その感情そのものを否定したり抑圧する必要はまったくありません。というか不自然です。感情というのは、おのずと湧いてくるものだからです。
もちろん外の出来事に「理解するにとどめて反応しない」ことは、心の使い方次第なので可能ではあります。ただそうした心を選ぶかどうかは、あくまで本人に委ねられることになります。
自分にとって必要だった人、大切だった人、かけがえなかった人、いわば自分という存在の一部であり、前提になっていた何かが失われてしまうというのは、
自分そのものを失うことでもあるので、動揺することや深く落ち込むこと、悲しみを感じることは、ごく自然なことかと思います。
悲しみというのは、事実です。
もしその先を考えるとしたら、事実をどのように受け止めるかだろうと思います。
喪失という事実を、悲しみをもって受け止めることも、ひとつの選択でしょうし、
心に穴が空いたような感情の希薄(空疎)を感じることも、ひとつの選択です。
そうした選択は、本人にとってはそうとしかできないものでもあって、そのこと自体は、正しいとかそうではないとか判断できるものではないように思います。

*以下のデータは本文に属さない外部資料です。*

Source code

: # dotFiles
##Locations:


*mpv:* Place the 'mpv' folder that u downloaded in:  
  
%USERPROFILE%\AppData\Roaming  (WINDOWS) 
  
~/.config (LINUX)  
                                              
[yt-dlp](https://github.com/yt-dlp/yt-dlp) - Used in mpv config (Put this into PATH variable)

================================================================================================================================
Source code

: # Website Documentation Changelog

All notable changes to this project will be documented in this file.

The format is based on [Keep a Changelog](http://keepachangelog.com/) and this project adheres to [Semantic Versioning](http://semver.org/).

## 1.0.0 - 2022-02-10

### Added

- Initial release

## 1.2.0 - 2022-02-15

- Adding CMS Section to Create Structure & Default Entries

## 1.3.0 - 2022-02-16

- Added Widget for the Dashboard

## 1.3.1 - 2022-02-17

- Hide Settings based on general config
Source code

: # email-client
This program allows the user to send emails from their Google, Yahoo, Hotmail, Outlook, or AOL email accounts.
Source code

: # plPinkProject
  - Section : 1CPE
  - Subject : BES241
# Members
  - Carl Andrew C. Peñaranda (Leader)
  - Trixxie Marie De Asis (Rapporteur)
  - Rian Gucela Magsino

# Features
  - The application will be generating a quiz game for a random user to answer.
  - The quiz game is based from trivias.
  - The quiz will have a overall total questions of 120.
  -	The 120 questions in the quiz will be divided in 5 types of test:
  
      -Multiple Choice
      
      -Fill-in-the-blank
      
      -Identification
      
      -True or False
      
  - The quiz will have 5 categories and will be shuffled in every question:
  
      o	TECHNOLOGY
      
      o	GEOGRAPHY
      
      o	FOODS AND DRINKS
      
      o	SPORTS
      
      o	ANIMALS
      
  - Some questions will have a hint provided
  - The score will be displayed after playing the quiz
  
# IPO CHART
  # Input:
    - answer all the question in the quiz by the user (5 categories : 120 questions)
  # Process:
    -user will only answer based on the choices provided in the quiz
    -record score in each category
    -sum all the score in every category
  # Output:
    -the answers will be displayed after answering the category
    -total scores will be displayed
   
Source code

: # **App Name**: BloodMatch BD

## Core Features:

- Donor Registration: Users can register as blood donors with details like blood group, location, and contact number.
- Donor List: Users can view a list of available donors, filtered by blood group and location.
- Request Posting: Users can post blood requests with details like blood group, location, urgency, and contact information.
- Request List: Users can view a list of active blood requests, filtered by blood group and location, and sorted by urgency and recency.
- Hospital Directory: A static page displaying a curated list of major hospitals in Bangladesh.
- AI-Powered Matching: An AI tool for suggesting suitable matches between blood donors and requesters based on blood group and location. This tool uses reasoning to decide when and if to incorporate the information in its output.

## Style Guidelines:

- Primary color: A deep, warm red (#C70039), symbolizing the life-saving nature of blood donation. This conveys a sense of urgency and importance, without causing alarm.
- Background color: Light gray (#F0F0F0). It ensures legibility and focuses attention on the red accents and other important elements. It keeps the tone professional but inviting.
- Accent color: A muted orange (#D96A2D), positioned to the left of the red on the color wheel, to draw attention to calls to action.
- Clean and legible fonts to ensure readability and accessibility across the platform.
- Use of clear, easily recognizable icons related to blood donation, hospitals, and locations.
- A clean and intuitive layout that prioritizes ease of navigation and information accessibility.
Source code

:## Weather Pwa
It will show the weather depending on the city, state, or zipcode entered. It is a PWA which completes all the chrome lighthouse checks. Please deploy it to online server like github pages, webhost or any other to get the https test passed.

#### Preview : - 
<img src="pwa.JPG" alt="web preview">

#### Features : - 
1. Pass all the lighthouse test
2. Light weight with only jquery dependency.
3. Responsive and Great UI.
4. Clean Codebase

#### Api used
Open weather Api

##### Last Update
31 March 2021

人が抱く感情というのは、あくまで自然な心の発露であって、またその人だけが選びうるものなのです。
だからどのような感情を覚えることになっても、それは自然なことであり、大切なことでもあります。
ひとつだけ、仏教的な視点をもって、失った悲しみをどう受け止めるかについての考え方をお伝えするなら、
人を失った悲しみというのは、それだけその人が自分にとってかけがえのない、大切な人であったということ。
そうした人に出会えたということ。
そうした人と一緒にいられたということ。
そうした人との時間、その人の姿や言葉を覚えているということ。
その人が、その時間、その生命、その心を、自分にくれたということ。
そうしたこと自体が、奇跡のような授かりものであり、深く”ありがとう”と伝えるべきことだということです。
与えてくれたものの大きさ、深さをも、ちゃんと思い起こすこと。感じ取ること。
そうした思いと一緒であれば、悲しみというのは、ただ苦しいだけの感情にはなりません。
さまざまな思いと感情と感謝も含む、その人への自分から贈ることができる精一杯の思いやりということになります。
そうした想いをまるごと持って、”一緒に” 生きてゆくことなのかもしれません。